Set down, exactly, every line from the top of the listing through the one holding "при всех $T\leq".

---------- PROVIDED DATA

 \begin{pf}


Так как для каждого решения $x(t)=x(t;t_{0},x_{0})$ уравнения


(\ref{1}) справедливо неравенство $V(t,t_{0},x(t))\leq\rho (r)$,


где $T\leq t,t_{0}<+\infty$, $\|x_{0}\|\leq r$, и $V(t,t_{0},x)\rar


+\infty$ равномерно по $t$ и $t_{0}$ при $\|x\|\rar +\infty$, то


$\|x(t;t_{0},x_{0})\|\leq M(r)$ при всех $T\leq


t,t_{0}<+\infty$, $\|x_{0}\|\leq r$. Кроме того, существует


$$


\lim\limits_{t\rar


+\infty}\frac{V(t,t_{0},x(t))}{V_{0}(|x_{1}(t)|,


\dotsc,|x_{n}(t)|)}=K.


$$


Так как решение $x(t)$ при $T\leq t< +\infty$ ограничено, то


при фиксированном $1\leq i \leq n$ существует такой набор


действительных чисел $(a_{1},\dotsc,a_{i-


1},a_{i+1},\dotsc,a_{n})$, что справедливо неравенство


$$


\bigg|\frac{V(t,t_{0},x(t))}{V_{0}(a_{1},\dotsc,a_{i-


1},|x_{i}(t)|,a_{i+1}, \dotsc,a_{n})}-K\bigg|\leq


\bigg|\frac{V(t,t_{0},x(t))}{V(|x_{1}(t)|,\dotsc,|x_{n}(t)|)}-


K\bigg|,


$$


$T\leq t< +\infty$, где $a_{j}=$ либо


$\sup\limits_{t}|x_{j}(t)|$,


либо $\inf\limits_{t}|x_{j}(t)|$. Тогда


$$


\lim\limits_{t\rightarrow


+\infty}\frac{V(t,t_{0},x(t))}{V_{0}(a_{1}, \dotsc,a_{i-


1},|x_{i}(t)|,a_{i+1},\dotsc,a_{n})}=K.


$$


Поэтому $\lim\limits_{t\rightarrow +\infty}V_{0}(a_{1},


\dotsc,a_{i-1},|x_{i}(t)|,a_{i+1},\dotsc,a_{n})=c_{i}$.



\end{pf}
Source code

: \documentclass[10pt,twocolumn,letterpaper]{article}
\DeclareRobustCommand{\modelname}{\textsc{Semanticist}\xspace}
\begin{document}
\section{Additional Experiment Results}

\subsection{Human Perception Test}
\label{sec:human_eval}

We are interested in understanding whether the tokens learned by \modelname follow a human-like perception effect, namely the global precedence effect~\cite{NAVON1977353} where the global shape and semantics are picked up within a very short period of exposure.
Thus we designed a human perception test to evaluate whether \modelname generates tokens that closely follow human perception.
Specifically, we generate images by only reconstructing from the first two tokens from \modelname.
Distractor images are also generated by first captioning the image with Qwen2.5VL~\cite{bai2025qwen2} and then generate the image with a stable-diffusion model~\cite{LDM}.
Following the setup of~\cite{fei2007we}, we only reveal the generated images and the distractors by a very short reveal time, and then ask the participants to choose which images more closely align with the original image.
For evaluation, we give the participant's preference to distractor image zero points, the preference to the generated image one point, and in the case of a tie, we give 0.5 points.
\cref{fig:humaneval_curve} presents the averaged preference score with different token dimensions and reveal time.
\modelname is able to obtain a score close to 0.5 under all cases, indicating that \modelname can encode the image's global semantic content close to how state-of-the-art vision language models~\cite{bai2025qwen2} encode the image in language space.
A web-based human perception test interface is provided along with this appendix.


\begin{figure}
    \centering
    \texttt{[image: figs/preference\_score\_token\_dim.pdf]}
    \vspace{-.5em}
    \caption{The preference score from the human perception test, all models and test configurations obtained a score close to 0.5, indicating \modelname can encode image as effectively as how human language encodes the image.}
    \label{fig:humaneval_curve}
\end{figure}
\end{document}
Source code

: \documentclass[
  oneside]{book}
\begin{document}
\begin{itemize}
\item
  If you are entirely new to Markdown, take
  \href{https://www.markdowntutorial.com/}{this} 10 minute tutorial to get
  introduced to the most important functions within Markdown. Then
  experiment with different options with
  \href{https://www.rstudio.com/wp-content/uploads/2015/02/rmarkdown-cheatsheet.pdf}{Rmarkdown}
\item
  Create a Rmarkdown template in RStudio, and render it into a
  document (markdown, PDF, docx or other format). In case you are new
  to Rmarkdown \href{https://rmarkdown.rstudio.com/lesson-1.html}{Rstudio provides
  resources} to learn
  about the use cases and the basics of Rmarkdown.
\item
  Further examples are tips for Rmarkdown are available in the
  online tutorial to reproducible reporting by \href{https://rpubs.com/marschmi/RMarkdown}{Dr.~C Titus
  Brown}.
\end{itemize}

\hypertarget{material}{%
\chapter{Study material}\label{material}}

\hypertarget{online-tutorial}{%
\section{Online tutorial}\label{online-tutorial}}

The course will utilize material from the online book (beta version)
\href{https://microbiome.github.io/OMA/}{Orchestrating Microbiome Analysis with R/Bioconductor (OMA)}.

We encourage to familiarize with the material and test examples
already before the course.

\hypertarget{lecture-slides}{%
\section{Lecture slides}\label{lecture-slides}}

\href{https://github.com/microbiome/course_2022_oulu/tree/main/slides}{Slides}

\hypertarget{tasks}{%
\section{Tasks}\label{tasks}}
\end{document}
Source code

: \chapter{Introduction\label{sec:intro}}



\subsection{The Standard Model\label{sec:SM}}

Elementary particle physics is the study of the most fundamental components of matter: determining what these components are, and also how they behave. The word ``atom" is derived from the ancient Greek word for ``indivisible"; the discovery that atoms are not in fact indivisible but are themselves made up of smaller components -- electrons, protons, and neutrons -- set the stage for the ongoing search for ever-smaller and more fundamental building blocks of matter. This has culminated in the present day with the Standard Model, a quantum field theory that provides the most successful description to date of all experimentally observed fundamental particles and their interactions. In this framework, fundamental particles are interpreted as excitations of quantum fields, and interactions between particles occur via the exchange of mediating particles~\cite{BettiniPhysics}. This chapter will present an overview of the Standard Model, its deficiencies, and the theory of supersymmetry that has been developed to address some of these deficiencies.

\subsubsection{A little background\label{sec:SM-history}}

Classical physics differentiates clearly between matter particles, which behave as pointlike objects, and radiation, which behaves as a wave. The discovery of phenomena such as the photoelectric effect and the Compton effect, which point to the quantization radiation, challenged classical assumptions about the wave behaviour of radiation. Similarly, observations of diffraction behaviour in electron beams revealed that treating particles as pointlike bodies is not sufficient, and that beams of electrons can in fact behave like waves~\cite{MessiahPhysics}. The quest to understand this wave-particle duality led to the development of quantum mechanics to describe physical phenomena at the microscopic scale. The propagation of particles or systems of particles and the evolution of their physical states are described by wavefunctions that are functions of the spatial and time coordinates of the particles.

--------------------

● EXERCISE OUTPUT
 \begin{pf}


Так как для каждого решения $x(t)=x(t;t_{0},x_{0})$ уравнения


(\ref{1}) справедливо неравенство $V(t,t_{0},x(t))\leq\rho (r)$,


где $T\leq t,t_{0}<+\infty$, $\|x_{0}\|\leq r$, и $V(t,t_{0},x)\rar


+\infty$ равномерно по $t$ и $t_{0}$ при $\|x\|\rar +\infty$, то


$\|x(t;t_{0},x_{0})\|\leq M(r)$ при всех $T\leq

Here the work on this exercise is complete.